> Provided records:
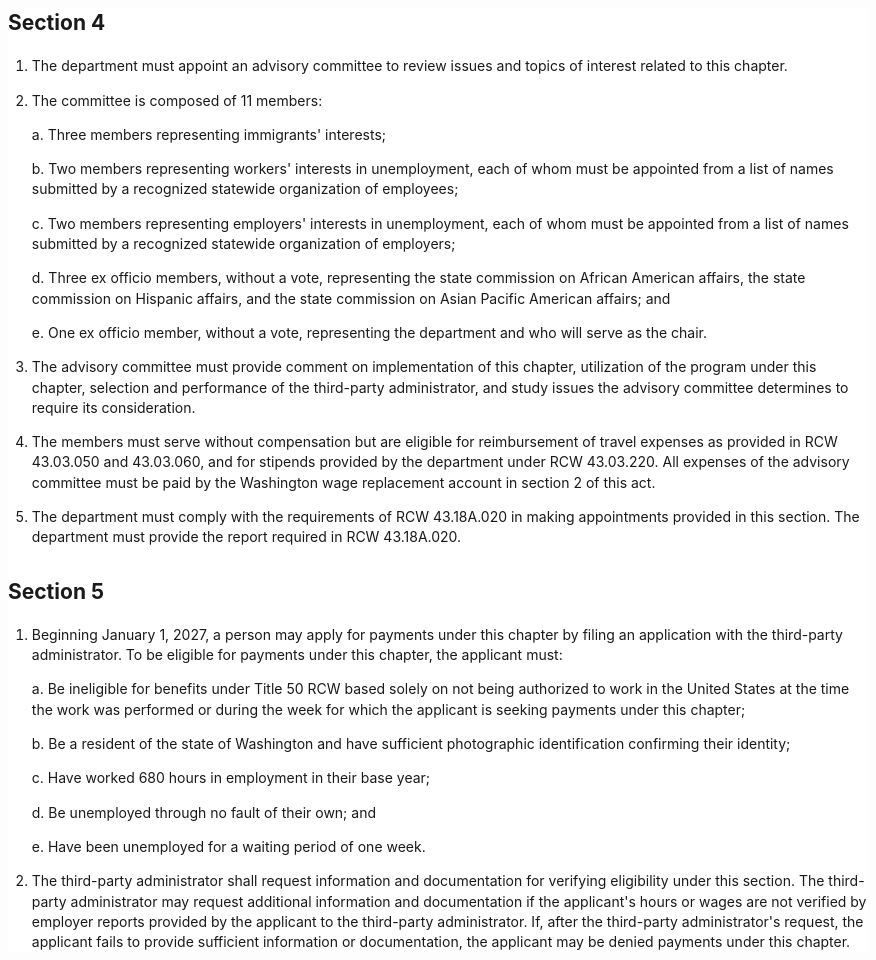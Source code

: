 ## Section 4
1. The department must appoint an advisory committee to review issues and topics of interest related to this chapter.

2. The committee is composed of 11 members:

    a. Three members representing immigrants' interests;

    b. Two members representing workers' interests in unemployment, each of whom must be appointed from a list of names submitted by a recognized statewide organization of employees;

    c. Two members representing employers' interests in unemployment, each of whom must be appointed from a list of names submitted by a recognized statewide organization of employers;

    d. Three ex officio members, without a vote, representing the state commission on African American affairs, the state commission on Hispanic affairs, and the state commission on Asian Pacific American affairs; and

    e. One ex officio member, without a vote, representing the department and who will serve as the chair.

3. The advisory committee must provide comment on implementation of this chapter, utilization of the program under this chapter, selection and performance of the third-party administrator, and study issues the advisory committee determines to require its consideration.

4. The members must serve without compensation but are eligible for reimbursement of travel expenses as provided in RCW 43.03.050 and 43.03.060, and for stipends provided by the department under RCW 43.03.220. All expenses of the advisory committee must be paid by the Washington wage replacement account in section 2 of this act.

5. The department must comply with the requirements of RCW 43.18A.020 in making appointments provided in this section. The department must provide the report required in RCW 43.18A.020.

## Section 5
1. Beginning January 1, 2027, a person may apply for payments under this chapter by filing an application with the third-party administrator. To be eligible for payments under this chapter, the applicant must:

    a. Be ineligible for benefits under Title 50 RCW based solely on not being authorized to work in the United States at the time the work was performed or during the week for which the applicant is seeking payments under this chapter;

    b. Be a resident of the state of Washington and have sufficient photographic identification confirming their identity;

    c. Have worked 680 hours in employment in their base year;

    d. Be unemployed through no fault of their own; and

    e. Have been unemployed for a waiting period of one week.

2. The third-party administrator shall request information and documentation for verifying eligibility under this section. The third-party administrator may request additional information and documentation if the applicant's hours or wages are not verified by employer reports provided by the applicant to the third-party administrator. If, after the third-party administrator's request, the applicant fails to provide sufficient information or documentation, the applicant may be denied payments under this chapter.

> Your instructions: The whole listing above, line by line, needs to be copied exactly, except for any images.

> Result of this exercise:
Source code

: ## Section 4
1. The department must appoint an advisory committee to review issues and topics of interest related to this chapter.

2. The committee is composed of 11 members:

    a. Three members representing immigrants' interests;

    b. Two members representing workers' interests in unemployment, each of whom must be appointed from a list of names submitted by a recognized statewide organization of employees;

    c. Two members representing employers' interests in unemployment, each of whom must be appointed from a list of names submitted by a recognized statewide organization of employers;

    d. Three ex officio members, without a vote, representing the state commission on African American affairs, the state commission on Hispanic affairs, and the state commission on Asian Pacific American affairs; and

    e. One ex officio member, without a vote, representing the department and who will serve as the chair.

3. The advisory committee must provide comment on implementation of this chapter, utilization of the program under this chapter, selection and performance of the third-party administrator, and study issues the advisory committee determines to require its consideration.

4. The members must serve without compensation but are eligible for reimbursement of travel expenses as provided in RCW 43.03.050 and 43.03.060, and for stipends provided by the department under RCW 43.03.220. All expenses of the advisory committee must be paid by the Washington wage replacement account in section 2 of this act.

5. The department must comply with the requirements of RCW 43.18A.020 in making appointments provided in this section. The department must provide the report required in RCW 43.18A.020.

## Section 5
1. Beginning January 1, 2027, a person may apply for payments under this chapter by filing an application with the third-party administrator. To be eligible for payments under this chapter, the applicant must:

    a. Be ineligible for benefits under Title 50 RCW based solely on not being authorized to work in the United States at the time the work was performed or during the week for which the applicant is seeking payments under this chapter;

    b. Be a resident of the state of Washington and have sufficient photographic identification confirming their identity;

    c. Have worked 680 hours in employment in their base year;

    d. Be unemployed through no fault of their own; and

    e. Have been unemployed for a waiting period of one week.

2. The third-party administrator shall request information and documentation for verifying eligibility under this section. The third-party administrator may request additional information and documentation if the applicant's hours or wages are not verified by employer reports provided by the applicant to the third-party administrator. If, after the third-party administrator's request, the applicant fails to provide sufficient information or documentation, the applicant may be denied payments under this chapter.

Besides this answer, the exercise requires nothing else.